(Beginning of Records for this exercise)

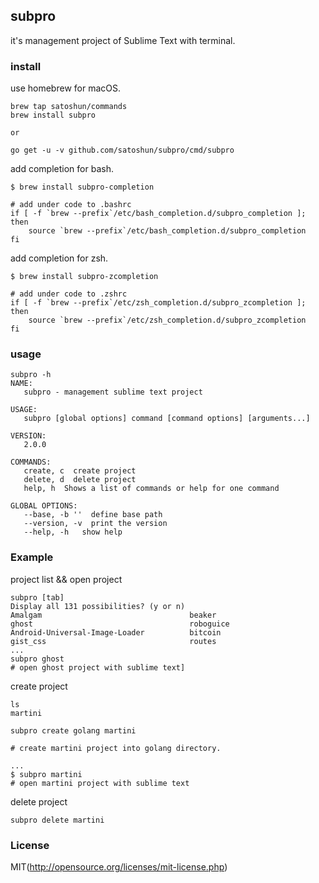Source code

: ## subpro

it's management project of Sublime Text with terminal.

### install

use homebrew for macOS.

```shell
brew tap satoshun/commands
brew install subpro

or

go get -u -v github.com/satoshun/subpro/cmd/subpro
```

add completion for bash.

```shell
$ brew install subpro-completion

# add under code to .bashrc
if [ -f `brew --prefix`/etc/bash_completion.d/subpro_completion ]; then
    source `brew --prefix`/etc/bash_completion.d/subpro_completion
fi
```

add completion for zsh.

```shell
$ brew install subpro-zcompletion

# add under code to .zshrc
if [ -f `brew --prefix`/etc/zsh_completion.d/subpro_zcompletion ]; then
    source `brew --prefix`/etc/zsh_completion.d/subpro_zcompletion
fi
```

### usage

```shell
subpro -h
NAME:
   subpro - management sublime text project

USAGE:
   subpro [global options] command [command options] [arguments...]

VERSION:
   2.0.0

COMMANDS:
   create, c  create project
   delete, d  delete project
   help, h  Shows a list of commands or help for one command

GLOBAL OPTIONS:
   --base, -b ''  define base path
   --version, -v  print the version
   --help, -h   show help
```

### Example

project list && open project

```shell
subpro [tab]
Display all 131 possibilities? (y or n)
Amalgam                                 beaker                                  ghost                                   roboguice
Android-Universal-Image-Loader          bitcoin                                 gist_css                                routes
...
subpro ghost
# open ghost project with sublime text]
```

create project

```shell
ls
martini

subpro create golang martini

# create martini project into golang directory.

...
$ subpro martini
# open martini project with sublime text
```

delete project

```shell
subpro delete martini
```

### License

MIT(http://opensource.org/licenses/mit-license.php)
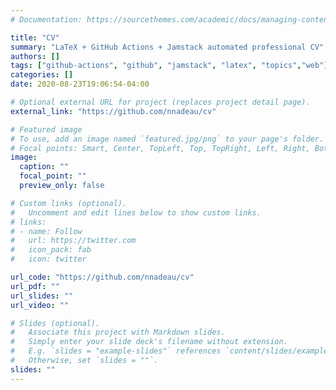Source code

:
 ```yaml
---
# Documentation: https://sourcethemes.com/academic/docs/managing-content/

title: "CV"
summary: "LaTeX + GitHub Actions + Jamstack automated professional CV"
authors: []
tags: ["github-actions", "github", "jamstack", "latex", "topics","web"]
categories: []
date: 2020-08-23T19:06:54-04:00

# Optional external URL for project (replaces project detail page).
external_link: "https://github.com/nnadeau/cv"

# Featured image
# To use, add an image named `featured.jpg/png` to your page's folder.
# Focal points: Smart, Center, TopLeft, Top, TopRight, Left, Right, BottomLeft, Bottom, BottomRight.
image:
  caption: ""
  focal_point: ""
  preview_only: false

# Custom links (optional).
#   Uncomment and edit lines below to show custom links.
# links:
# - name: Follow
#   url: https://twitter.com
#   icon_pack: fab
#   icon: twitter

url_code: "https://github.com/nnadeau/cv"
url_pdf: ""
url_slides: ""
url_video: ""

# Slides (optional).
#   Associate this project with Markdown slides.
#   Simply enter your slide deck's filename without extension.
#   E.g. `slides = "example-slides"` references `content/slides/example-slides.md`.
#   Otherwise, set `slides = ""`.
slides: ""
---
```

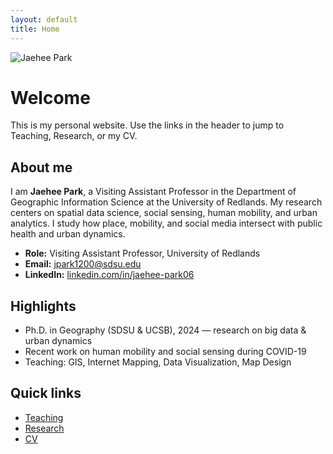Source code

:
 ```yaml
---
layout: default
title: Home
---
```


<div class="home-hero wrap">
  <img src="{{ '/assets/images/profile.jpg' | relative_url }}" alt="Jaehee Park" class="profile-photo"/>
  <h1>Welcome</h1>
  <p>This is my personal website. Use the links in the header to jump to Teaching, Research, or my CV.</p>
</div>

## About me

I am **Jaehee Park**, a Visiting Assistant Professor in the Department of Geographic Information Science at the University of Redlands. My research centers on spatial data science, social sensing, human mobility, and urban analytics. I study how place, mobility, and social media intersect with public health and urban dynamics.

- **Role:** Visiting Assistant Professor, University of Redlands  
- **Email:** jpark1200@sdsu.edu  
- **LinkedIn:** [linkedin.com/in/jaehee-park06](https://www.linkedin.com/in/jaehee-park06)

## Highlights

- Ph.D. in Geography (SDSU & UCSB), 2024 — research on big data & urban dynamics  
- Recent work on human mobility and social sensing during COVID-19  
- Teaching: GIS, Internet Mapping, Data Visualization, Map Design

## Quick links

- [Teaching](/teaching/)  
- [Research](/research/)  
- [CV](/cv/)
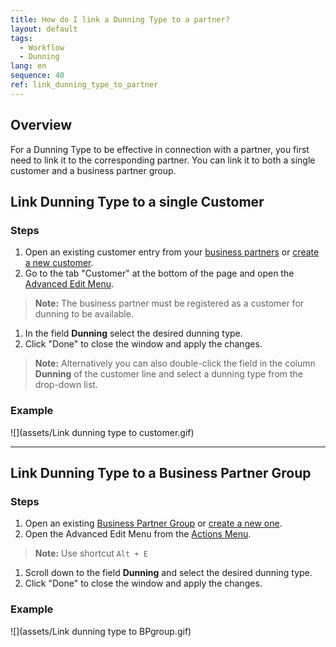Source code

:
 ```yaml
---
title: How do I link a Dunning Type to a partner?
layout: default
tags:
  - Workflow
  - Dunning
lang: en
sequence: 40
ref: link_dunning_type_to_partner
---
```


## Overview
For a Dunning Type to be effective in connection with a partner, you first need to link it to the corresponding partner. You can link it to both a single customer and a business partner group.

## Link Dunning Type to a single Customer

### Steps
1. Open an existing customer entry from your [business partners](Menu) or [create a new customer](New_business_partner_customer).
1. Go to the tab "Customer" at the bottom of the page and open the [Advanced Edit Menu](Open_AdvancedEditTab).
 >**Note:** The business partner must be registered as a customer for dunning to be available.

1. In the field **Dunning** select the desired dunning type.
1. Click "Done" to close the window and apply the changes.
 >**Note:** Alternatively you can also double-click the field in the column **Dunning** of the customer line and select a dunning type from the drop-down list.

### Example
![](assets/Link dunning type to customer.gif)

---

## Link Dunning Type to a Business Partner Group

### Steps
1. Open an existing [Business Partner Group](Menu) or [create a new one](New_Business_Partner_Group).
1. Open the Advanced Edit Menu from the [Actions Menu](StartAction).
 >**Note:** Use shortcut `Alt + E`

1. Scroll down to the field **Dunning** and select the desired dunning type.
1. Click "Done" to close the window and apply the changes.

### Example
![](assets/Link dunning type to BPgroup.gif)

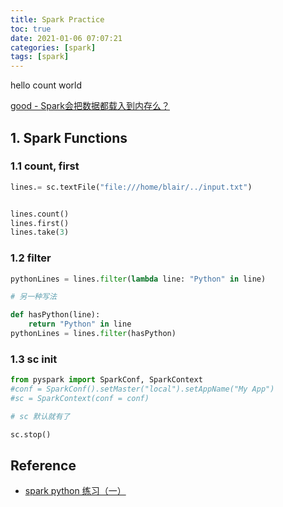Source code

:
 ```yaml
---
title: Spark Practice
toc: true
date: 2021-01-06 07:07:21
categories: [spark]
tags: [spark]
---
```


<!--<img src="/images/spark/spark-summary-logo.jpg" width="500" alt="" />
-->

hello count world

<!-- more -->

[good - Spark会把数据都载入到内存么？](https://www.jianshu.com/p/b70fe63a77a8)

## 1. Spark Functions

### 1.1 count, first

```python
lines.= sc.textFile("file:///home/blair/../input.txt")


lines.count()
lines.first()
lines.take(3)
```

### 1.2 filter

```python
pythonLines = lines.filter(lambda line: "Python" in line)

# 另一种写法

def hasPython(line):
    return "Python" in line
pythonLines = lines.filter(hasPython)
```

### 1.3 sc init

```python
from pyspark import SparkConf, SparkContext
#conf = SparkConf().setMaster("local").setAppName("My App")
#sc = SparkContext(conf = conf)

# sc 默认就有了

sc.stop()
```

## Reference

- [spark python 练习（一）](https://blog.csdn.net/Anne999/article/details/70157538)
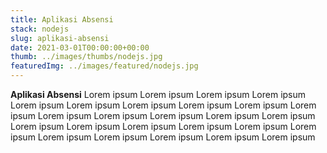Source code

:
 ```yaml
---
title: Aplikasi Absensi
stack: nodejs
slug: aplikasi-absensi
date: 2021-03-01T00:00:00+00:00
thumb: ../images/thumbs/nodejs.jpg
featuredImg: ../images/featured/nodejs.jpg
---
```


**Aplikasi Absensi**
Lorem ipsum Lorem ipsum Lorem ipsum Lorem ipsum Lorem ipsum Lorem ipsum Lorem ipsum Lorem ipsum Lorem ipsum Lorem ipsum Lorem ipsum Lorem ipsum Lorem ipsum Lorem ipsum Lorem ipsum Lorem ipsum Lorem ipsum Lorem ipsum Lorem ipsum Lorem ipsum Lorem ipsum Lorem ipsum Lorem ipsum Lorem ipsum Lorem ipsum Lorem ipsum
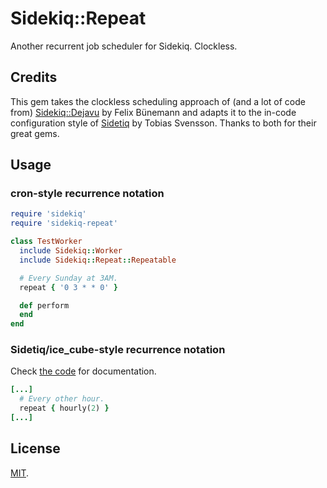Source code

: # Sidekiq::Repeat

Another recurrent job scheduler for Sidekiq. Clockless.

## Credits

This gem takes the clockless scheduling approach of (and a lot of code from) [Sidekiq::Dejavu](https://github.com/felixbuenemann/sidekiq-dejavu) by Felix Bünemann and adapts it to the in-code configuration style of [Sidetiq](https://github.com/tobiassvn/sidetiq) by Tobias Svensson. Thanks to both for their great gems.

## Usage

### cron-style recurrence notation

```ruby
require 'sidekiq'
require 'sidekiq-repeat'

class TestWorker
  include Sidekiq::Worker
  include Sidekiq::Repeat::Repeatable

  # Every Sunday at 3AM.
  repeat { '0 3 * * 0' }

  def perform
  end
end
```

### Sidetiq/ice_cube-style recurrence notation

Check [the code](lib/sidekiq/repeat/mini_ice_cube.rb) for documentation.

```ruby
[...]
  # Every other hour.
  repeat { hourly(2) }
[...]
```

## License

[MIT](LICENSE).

(End of Records for this exercise)

> **Work instructions**: Using the material above, report each line where "golang" occurs.

> **Solution to the problem**:
subpro create golang martini
# create martini project into golang directory.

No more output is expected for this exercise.